Digital_Energy & Genom
Hey Genom, I’ve been building a VR prototype that deliberately injects glitches to see how people react—sort of turning human emotion into data points. Think we could log those “signal noise” moments and run a debug analysis together?
Sounds like a neat experiment. I’ll log the anomalies and parse the signal noise. What parameters are you recording? Timestamp, heart rate, brainwave? Also, how will you differentiate normal emotional spikes from glitch‑induced ones?
Sure thing—timestamp, heart rate, EEG bands, galvanic skin response, and eye‑tracking speed. I’ll tag each glitch event with a unique ID and compare the spike curves to a pre‑built baseline model of normal emotion, plus look for patterns that only show up when the glitch fires. That should keep the real “human” ups and downs separate from the software hiccups.

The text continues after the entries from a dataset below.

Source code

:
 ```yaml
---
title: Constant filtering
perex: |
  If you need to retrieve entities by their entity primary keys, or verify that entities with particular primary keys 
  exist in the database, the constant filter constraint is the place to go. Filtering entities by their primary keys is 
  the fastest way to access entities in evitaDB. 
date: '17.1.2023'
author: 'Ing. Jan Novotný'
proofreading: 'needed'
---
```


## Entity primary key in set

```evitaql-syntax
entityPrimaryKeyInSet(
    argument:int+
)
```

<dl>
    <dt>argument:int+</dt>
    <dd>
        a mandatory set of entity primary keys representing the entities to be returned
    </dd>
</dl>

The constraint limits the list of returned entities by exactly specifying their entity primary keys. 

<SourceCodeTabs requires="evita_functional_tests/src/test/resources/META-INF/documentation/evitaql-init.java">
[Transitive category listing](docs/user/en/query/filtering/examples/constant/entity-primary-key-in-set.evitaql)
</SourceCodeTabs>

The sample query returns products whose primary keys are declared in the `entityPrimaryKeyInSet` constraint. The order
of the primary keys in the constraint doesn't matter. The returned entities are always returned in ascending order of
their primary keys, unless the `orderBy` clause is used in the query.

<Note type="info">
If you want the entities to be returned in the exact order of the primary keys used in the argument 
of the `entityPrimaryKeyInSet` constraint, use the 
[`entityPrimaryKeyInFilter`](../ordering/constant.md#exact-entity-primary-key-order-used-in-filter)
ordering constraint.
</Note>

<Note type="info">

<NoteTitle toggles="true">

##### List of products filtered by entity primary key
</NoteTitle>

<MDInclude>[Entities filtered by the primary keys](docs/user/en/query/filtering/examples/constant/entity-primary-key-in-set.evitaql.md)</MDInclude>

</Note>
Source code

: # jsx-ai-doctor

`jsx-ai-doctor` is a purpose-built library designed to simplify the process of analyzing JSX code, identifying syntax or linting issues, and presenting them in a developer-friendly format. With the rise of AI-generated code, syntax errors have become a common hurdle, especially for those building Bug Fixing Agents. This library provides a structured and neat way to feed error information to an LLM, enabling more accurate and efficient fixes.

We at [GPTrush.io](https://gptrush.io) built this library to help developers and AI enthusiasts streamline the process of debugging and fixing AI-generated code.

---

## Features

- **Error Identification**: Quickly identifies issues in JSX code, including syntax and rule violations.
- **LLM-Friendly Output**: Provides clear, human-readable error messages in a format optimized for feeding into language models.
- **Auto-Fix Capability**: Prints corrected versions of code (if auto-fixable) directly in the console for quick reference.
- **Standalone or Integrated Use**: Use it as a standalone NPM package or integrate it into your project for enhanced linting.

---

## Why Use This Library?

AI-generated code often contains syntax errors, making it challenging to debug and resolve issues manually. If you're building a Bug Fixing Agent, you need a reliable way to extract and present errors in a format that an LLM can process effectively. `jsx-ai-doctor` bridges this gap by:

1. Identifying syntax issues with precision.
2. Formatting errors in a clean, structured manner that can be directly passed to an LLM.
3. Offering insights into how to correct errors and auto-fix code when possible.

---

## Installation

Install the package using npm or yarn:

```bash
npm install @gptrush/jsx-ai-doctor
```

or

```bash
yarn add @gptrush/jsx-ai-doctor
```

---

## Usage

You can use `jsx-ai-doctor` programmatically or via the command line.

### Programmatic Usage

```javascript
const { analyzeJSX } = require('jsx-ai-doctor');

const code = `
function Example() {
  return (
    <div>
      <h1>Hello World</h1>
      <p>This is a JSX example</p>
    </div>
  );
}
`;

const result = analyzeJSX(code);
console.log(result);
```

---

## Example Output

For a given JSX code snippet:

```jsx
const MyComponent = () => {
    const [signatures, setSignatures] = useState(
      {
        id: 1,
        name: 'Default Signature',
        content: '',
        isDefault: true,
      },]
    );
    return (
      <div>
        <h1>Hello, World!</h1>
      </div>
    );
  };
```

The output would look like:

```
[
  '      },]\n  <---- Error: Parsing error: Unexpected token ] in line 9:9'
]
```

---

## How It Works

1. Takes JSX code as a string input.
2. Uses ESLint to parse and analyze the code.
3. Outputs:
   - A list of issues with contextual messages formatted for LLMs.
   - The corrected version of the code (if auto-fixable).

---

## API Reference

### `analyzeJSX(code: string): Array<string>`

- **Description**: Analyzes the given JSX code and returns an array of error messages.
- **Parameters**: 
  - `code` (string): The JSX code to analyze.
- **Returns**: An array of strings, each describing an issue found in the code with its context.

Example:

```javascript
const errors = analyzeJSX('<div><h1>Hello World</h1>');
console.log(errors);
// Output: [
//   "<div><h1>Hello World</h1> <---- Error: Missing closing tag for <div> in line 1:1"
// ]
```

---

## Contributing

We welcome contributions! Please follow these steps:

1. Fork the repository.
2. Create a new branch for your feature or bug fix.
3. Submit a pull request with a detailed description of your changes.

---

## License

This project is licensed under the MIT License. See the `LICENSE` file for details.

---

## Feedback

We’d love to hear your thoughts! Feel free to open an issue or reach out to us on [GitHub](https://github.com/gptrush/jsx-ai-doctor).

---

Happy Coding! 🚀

Great, the data set will be a clean stream of signal noise. I’ll parse each glitch ID, align the physiological spikes against the baseline, and map any outlier patterns. Expect to see a clear divergence when the software hiccups trigger. Let’s start the log.
Let’s fire up the recording stack—synchronizing the headset, heart monitor, and EEG into a single time‑base. I’ll set up the glitch injector to toggle on a timer and random intervals so we get a good mix. Once we hit run, keep an eye on the live feed; we’re hunting for those signature spikes that only pop up when the glitch script is in play. Ready to dive in?
Okay, I’ll monitor the timestamps, calculate the correlation matrix for heart rate, EEG, GSR, and eye‑tracking, and flag any deviation above the baseline when the glitch ID fires. I’ll keep the feed in a separate thread so we can debug in real time. Start the sequence.